**What you should do**
In the entries that follow, the line with "My resume and" opens the range and the line with "J'ai créé une" closes it; repeat that range exactly, both lines included.

**Collected data**
▽

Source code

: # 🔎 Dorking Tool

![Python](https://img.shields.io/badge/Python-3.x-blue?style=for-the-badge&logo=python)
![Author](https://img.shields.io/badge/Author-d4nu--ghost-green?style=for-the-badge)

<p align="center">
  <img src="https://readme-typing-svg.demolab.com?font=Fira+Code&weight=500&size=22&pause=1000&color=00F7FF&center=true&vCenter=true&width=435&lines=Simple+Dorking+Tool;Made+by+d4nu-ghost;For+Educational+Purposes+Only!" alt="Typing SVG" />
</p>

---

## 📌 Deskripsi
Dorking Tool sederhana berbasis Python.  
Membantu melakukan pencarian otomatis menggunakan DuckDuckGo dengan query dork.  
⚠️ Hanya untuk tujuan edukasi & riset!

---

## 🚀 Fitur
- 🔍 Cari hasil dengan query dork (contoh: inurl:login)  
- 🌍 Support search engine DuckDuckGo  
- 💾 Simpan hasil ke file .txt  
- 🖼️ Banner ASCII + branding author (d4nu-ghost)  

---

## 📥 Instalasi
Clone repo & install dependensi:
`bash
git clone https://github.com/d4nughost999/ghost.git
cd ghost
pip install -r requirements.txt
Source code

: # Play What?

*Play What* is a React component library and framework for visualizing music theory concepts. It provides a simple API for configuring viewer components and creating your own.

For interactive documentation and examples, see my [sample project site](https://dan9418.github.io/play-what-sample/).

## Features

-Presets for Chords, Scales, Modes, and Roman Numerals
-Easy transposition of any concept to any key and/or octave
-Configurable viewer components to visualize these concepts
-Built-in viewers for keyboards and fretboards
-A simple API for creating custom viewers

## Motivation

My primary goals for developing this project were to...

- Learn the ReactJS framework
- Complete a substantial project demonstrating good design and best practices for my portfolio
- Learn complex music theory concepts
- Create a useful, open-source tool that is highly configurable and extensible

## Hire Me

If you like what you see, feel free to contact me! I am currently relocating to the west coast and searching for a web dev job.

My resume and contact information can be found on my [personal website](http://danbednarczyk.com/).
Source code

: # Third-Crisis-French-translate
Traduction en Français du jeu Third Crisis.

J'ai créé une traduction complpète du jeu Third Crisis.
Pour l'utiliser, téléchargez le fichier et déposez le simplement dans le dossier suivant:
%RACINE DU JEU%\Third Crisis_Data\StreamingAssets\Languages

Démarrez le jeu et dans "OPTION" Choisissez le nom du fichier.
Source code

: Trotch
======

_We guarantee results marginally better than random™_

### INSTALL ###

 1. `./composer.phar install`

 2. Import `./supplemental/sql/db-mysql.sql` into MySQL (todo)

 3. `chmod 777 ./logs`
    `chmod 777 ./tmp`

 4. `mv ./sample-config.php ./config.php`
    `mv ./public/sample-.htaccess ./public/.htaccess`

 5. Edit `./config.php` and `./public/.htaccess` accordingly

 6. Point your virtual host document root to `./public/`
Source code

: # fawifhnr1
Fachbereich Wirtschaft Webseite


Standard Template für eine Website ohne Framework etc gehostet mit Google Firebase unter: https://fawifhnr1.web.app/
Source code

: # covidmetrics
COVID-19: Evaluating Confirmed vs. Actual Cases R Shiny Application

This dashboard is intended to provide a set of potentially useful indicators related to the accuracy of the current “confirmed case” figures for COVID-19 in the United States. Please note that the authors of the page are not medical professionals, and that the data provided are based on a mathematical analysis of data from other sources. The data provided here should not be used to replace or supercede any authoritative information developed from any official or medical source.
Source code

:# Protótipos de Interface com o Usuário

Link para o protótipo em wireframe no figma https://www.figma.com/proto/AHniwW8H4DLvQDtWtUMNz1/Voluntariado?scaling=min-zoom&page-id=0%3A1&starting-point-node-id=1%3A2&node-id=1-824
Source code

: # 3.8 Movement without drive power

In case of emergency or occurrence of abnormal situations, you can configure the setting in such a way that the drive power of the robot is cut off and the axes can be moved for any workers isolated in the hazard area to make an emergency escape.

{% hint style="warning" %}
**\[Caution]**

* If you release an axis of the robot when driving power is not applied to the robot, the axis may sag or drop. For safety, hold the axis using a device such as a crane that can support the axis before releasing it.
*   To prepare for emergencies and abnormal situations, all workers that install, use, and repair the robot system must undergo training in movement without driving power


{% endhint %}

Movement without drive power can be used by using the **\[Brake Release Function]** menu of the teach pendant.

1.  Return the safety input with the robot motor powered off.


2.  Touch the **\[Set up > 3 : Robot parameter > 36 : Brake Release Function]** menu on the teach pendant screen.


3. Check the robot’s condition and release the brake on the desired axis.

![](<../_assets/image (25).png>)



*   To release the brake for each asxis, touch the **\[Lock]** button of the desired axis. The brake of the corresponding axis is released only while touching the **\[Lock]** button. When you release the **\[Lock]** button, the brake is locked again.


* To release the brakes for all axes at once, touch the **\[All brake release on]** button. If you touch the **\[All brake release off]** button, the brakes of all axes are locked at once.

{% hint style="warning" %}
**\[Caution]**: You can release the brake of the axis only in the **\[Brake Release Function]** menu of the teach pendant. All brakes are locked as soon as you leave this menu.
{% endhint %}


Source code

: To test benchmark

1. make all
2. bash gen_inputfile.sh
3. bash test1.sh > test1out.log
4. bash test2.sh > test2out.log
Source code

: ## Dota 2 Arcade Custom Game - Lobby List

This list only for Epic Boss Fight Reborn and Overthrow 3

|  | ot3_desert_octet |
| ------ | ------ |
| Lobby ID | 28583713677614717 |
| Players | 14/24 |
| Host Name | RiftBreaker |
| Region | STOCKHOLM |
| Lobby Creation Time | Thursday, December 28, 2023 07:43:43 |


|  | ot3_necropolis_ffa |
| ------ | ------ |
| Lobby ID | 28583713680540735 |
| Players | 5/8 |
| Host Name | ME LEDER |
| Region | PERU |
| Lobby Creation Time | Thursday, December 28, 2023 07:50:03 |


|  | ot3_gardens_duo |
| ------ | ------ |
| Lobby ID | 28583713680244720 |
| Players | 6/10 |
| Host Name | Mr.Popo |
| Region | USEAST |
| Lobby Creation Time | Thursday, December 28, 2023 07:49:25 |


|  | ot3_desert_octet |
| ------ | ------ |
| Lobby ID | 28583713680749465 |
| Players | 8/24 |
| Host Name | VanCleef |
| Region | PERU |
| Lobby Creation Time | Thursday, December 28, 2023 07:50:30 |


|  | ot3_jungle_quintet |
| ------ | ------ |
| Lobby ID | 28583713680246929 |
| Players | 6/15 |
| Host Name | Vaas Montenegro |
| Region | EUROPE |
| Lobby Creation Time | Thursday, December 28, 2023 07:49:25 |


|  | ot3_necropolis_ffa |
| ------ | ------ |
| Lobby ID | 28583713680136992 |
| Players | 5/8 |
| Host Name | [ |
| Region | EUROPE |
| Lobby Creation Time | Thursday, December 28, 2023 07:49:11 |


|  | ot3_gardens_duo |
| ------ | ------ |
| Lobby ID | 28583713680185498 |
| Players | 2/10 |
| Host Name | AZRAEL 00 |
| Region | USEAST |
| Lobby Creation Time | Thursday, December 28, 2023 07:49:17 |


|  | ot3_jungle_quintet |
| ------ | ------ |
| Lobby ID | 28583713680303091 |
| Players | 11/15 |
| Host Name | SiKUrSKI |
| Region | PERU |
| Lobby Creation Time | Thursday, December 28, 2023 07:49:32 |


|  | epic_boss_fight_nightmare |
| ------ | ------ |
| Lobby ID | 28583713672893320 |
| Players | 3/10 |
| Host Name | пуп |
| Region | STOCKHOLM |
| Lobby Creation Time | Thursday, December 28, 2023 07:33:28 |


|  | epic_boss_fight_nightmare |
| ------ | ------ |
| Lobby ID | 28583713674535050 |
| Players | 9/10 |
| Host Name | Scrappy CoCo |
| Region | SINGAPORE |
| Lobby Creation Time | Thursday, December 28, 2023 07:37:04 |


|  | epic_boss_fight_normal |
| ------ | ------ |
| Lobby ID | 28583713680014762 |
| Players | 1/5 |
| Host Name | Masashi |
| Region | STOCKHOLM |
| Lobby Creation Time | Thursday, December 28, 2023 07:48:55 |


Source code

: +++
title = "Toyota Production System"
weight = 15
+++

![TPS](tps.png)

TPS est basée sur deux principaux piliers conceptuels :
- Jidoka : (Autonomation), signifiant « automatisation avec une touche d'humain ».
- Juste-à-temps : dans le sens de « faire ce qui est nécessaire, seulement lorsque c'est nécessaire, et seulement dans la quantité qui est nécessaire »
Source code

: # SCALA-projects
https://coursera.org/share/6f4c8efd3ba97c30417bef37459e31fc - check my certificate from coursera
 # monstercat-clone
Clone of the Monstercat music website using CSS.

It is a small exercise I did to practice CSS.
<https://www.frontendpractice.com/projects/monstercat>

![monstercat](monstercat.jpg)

△

**Task answer**
My resume and contact information can be found on my [personal website](http://danbednarczyk.com/).
Source code

: # Third-Crisis-French-translate
Traduction en Français du jeu Third Crisis.

J'ai créé une traduction complpète du jeu Third Crisis.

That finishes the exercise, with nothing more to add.